Data records:
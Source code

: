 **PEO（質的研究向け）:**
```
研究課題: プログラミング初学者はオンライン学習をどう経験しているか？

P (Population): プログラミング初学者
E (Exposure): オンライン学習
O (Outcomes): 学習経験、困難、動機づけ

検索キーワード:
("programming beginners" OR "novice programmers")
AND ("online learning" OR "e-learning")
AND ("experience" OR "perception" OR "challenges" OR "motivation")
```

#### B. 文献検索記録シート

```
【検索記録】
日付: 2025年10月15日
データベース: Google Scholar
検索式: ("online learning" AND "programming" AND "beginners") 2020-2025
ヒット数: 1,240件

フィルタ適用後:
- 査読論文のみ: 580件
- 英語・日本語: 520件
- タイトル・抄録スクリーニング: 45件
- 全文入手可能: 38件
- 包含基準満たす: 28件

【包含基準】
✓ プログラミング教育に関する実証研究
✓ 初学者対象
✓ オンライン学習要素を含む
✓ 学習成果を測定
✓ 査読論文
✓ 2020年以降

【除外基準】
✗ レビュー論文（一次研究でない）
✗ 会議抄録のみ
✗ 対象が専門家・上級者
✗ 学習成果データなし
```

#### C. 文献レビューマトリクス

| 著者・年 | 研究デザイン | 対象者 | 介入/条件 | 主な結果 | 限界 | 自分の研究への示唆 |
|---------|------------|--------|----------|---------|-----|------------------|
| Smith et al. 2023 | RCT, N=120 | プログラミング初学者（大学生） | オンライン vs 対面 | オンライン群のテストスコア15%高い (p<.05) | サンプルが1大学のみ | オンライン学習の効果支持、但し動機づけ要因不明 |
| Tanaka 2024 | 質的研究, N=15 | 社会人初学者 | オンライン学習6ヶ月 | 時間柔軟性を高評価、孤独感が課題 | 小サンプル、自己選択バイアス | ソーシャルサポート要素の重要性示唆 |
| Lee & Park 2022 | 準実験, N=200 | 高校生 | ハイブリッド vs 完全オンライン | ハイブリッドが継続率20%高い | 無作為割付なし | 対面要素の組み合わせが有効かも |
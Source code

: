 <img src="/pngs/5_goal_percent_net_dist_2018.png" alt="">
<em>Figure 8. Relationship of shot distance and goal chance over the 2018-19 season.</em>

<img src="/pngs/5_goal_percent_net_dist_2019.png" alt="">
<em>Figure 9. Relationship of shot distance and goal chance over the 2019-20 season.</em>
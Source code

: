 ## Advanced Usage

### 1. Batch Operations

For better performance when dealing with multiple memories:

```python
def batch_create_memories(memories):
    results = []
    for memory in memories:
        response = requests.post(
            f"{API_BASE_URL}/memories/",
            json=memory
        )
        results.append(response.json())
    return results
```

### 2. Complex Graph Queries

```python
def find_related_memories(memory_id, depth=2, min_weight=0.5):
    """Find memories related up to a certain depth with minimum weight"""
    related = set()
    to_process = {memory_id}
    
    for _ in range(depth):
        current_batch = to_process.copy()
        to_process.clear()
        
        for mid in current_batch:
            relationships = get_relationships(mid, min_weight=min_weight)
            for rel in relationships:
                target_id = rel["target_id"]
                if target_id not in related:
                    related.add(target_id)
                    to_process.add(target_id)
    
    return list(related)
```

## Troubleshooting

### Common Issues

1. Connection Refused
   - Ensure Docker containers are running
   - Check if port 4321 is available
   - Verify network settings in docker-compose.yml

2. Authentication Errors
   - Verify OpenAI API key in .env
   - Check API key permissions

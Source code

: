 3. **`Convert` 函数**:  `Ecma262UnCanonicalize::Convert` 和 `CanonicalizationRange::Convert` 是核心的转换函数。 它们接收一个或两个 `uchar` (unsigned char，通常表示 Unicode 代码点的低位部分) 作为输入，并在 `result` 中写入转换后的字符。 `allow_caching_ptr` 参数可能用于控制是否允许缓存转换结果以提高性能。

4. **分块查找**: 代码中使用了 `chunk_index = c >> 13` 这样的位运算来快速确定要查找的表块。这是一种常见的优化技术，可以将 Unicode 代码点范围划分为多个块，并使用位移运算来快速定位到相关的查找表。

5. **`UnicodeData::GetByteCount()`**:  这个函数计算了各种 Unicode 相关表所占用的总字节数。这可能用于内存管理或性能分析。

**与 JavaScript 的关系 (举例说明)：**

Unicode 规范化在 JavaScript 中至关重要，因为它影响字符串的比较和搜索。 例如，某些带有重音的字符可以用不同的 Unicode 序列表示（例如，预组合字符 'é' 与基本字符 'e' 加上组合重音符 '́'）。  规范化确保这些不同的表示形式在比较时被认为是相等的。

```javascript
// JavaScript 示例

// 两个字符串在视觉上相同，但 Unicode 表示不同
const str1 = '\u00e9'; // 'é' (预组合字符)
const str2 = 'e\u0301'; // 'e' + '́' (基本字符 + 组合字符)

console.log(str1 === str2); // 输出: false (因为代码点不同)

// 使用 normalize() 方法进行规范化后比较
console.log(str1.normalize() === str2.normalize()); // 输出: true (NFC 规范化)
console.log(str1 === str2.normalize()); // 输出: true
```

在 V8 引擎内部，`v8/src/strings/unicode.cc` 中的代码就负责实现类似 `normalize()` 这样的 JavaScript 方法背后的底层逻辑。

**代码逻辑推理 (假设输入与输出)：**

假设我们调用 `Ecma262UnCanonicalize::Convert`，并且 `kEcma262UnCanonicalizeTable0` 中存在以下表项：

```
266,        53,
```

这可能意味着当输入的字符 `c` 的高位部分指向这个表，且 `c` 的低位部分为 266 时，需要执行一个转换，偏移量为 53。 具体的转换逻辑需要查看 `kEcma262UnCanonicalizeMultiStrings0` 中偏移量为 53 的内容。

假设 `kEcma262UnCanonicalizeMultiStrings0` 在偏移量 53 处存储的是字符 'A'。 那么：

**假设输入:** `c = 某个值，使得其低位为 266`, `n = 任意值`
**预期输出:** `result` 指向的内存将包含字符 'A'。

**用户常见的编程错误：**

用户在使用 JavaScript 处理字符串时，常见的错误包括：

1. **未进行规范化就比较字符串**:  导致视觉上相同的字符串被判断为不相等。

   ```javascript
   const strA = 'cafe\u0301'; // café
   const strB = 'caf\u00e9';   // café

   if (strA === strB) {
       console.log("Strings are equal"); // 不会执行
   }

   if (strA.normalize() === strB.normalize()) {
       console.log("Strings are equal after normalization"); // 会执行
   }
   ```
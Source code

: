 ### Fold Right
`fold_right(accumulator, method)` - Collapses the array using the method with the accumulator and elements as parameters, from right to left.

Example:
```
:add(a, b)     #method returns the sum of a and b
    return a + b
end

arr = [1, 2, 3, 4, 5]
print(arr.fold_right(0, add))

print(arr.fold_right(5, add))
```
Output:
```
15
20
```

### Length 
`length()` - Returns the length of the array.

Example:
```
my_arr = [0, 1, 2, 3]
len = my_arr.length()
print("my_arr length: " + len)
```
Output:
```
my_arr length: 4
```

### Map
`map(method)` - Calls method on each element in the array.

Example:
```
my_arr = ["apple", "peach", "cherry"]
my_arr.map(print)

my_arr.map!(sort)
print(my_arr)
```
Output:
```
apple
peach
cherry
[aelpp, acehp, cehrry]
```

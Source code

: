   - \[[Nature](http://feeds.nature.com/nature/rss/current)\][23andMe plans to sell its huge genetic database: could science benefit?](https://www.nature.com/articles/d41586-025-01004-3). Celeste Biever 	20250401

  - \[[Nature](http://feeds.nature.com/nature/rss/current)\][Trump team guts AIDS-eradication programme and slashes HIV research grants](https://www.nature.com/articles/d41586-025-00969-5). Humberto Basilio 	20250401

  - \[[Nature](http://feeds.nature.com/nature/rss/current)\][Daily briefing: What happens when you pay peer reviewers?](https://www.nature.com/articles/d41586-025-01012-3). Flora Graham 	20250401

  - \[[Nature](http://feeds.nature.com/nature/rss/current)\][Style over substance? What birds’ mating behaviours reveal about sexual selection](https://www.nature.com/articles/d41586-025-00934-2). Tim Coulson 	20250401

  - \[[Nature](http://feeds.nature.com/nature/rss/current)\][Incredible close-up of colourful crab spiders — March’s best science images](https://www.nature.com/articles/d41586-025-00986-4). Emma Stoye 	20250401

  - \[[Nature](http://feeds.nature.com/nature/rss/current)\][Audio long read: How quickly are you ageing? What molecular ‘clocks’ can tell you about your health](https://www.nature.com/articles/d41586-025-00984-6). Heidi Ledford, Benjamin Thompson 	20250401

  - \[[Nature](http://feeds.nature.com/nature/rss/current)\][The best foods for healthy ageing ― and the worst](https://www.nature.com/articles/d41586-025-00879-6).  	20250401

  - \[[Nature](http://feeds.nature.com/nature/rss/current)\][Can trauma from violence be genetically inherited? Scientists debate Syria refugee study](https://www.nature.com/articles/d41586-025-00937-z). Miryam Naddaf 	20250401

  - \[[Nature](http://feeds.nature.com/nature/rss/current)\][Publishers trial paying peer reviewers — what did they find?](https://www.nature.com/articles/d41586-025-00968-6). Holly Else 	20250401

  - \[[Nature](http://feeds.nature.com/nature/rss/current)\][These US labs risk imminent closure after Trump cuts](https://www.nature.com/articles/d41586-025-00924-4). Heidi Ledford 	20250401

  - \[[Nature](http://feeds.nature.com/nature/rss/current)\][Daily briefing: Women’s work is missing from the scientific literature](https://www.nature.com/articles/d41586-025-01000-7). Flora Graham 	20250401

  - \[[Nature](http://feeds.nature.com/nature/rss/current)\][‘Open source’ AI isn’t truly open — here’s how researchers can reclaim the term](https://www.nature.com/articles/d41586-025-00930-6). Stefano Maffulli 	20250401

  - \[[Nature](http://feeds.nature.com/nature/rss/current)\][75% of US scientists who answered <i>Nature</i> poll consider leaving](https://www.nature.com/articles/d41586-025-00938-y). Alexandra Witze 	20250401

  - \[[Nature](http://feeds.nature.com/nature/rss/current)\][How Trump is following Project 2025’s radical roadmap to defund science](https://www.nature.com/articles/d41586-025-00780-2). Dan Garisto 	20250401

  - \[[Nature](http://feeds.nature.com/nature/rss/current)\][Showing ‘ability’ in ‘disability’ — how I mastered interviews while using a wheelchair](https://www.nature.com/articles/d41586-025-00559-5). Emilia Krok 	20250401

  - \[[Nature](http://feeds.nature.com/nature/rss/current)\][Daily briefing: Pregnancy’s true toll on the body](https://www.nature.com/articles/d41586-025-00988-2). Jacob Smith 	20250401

Work request: Lines holding the word "Verify" in the entries above are the ones to pull out. Copy them all.

Worked solution:
   - Verify network settings in docker-compose.yml
   - Verify OpenAI API key in .env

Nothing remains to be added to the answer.